Yes, you should write tests for the data conversions. Testing is how we show verisimilitude, that our code does what we say it's supposed to, and what edge cases we are defensive against. I know, testing isn't always fun to write. For me it makes me wonder if I really thought through what I wrote and how I understand what else is going on. If I'm asking myself that, I probably don't understand that well. And that's an advantage of writing tests.

I wrote tests for time function that used date-fns to help convert a Date in UTC to a user's timezone. No sweat, right? date-fns has their own tests and it shouldn't have been a big deal. Then the tests failed. It really shouldn't have been an issue. The only thing I wrote, really, was getting the user timezone. Seemed to work in my browser console. The problem was how I wrote my expected return in the tests. The server running the tests was in a different timezone, so I had to hardcode the outcome to be an ISO string. It's better to be empirical and hardcode what the expected outcome should be.

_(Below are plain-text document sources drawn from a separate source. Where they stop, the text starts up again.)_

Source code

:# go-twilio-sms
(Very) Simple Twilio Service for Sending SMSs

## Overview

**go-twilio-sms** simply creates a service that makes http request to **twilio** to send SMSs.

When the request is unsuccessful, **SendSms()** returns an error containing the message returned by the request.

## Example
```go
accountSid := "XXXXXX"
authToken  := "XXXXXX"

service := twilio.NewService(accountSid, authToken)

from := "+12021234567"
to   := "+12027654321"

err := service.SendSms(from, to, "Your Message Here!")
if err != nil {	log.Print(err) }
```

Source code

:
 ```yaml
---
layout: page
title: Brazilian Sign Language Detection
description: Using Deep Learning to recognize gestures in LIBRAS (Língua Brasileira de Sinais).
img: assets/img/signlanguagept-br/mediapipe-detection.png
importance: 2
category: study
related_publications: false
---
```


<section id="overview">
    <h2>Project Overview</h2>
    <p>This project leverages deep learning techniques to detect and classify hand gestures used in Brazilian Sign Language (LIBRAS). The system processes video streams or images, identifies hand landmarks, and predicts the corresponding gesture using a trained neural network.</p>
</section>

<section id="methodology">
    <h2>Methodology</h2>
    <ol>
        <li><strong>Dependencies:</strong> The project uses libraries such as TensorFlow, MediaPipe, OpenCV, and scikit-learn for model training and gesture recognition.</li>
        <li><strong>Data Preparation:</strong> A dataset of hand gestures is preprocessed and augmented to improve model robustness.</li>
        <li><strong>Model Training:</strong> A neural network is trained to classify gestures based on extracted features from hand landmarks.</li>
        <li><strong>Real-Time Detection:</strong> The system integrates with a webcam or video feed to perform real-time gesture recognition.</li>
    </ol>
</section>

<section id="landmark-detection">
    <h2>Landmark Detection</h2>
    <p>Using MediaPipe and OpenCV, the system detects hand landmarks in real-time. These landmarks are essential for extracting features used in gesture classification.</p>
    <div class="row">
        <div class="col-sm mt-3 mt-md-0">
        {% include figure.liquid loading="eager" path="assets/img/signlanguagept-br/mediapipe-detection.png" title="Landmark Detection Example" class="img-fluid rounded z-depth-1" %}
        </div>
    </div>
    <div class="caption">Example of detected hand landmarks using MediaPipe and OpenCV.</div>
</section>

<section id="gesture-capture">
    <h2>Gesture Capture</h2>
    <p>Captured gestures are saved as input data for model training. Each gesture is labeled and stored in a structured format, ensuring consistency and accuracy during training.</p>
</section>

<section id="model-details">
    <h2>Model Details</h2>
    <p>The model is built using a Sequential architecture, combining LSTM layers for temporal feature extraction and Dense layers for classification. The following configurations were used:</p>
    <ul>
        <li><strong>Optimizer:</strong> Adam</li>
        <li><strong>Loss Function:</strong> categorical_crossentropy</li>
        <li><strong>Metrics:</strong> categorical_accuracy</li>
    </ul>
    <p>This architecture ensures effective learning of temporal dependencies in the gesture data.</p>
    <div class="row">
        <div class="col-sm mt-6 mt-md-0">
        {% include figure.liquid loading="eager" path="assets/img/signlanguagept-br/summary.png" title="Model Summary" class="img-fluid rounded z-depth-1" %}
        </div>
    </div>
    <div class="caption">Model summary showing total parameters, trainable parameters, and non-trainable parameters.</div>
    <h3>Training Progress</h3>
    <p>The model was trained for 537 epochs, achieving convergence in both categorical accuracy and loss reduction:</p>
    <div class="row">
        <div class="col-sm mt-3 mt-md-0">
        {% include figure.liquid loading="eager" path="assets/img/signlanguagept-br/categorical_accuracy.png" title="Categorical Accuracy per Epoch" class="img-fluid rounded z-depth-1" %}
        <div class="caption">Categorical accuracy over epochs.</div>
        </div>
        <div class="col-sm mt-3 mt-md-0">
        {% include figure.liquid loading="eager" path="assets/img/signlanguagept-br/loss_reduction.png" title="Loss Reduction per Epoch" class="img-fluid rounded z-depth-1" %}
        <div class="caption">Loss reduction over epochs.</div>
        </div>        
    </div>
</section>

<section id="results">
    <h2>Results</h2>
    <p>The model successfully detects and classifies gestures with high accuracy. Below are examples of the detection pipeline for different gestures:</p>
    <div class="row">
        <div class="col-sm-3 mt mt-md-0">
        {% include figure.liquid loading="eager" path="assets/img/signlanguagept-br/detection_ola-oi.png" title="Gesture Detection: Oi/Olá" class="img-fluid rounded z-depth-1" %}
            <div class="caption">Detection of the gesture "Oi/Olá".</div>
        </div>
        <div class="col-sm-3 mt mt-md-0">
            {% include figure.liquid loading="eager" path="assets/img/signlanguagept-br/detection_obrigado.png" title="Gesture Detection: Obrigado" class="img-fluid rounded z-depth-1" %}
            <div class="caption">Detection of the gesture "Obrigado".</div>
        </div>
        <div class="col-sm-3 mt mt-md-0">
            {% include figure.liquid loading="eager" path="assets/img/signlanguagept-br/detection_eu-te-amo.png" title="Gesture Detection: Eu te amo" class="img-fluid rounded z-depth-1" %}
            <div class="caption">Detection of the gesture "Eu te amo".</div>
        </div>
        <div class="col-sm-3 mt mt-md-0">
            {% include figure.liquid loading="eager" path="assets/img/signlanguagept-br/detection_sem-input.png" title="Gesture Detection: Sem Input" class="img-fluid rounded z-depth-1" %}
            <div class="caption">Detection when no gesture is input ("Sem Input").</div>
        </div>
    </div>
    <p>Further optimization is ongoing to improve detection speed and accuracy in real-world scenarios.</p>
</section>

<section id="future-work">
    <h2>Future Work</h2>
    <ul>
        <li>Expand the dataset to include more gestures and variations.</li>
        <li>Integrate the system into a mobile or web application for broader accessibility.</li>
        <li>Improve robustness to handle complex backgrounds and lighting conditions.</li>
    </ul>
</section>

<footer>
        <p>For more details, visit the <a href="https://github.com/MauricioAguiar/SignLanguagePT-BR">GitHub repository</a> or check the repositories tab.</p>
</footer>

In school, one teacher had said that their favorite part about programming was how much you get to learn about the world. Had they not worked in tech, they wouldn't know as much as they do now about time zones and the exceptions around the world to account for. I have a co-worker who specializes in Machine Learning, and they're learning a lot about personality psychology for the product we're creating. I even have a former classmate that works for a pet food company (yup, in tech) and she, too, is learning more than just technology. Time is challenging, but it's fascinating to learn about as a side effect of being a programmer.